Self-Navigated Residual Mamba for Universal Industrial Anomaly Detection
This addresses the problem of detecting anomalies in industrial settings, offering a novel method that improves upon existing approaches, though it appears incremental as it builds on prior feature-based techniques.
The paper tackles industrial anomaly detection by proposing SNARM, a framework that uses self-referential learning within test images to enhance anomaly discrimination, achieving state-of-the-art performance on benchmarks like MVTec AD with improvements in metrics such as Image-AUROC and Pixel-AURC.

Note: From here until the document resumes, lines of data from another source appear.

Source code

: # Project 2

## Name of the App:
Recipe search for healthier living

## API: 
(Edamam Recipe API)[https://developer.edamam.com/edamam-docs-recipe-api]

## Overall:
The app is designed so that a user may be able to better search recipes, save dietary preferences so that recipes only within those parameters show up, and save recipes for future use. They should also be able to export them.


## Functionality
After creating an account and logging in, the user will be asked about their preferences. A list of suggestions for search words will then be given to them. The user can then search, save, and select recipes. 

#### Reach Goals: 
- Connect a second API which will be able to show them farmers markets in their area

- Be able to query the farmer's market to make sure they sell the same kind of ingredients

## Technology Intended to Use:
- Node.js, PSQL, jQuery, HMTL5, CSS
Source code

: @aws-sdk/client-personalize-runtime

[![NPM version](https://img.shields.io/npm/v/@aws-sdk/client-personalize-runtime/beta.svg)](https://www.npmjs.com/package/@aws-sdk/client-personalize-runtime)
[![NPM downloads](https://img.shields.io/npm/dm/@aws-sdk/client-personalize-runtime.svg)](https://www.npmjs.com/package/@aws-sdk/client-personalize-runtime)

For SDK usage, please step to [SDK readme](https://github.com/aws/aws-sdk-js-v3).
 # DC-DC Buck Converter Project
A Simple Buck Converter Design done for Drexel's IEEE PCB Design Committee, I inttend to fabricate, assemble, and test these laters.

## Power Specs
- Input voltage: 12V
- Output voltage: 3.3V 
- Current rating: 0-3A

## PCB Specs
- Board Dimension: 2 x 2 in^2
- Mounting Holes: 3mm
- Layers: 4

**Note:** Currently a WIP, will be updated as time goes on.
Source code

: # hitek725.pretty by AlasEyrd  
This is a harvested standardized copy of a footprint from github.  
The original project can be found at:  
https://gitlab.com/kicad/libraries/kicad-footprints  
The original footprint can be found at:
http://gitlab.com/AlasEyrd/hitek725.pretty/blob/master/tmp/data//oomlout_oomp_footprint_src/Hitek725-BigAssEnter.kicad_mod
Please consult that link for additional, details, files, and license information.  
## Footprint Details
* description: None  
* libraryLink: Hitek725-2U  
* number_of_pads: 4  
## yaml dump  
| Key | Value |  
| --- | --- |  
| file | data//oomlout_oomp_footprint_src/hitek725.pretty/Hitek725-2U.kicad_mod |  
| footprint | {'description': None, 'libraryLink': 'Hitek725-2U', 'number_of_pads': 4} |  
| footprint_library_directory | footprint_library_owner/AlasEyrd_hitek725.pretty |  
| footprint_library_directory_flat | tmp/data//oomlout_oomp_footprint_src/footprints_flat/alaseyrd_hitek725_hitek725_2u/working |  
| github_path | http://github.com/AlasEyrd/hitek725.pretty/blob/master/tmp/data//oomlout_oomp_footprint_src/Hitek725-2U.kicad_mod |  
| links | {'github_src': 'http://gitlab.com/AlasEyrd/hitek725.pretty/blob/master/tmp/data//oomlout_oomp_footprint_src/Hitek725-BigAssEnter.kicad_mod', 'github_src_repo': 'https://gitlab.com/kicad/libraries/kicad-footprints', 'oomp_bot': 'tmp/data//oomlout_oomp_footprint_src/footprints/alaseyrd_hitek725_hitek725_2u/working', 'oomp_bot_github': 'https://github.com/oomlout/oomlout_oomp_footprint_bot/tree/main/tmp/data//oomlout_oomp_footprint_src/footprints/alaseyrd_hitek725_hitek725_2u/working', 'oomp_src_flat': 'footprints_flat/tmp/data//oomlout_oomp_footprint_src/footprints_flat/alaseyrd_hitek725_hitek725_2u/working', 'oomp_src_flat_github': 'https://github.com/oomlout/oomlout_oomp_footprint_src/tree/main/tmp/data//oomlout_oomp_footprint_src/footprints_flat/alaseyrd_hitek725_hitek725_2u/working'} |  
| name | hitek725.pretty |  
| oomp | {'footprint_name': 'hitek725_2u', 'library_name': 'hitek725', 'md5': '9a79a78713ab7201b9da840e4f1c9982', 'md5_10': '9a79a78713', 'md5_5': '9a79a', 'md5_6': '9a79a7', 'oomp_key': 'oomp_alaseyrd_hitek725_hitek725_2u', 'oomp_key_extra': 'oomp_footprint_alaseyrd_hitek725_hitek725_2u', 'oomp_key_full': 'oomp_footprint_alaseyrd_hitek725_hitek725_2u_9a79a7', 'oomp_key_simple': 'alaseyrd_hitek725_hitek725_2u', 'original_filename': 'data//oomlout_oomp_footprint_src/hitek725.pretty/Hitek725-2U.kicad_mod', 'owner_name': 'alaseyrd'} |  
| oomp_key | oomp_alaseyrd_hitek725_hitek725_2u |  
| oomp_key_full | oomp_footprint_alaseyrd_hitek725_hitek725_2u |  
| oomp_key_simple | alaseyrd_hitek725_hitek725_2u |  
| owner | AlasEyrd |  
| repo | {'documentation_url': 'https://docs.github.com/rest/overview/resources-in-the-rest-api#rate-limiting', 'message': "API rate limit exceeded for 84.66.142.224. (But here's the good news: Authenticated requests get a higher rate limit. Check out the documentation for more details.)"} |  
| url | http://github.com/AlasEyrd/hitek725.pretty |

In this paper, we propose Self-Navigated Residual Mamba (SNARM), a novel framework for universal industrial anomaly detection that leverages ``self-referential learning'' within test images to enhance anomaly discrimination. Unlike conventional methods that depend solely on pre-trained features from normal training data, SNARM dynamically refines anomaly detection by iteratively comparing test patches against adaptively selected in-image references. Specifically, we first compute the ``inter-residuals'' features by contrasting test image patches with the training feature bank. Patches exhibiting small-norm residuals (indicating high normality) are then utilized as self-generated reference patches to compute ``intra-residuals'', amplifying discriminative signals. These inter- and intra-residual features are concatenated and fed into a novel Mamba module with multiple heads, which are dynamically navigated by residual properties to focus on anomalous regions. Finally, AD results are obtained by aggregating the outputs of a self-navigated Mamba in an ensemble learning paradigm. Extensive experiments on MVTec AD, MVTec 3D, and VisA benchmarks demonstrate that SNARM achieves state-of-the-art (SOTA) performance, with notable improvements in all metrics, including Image-AUROC, Pixel-AURC, PRO, and AP.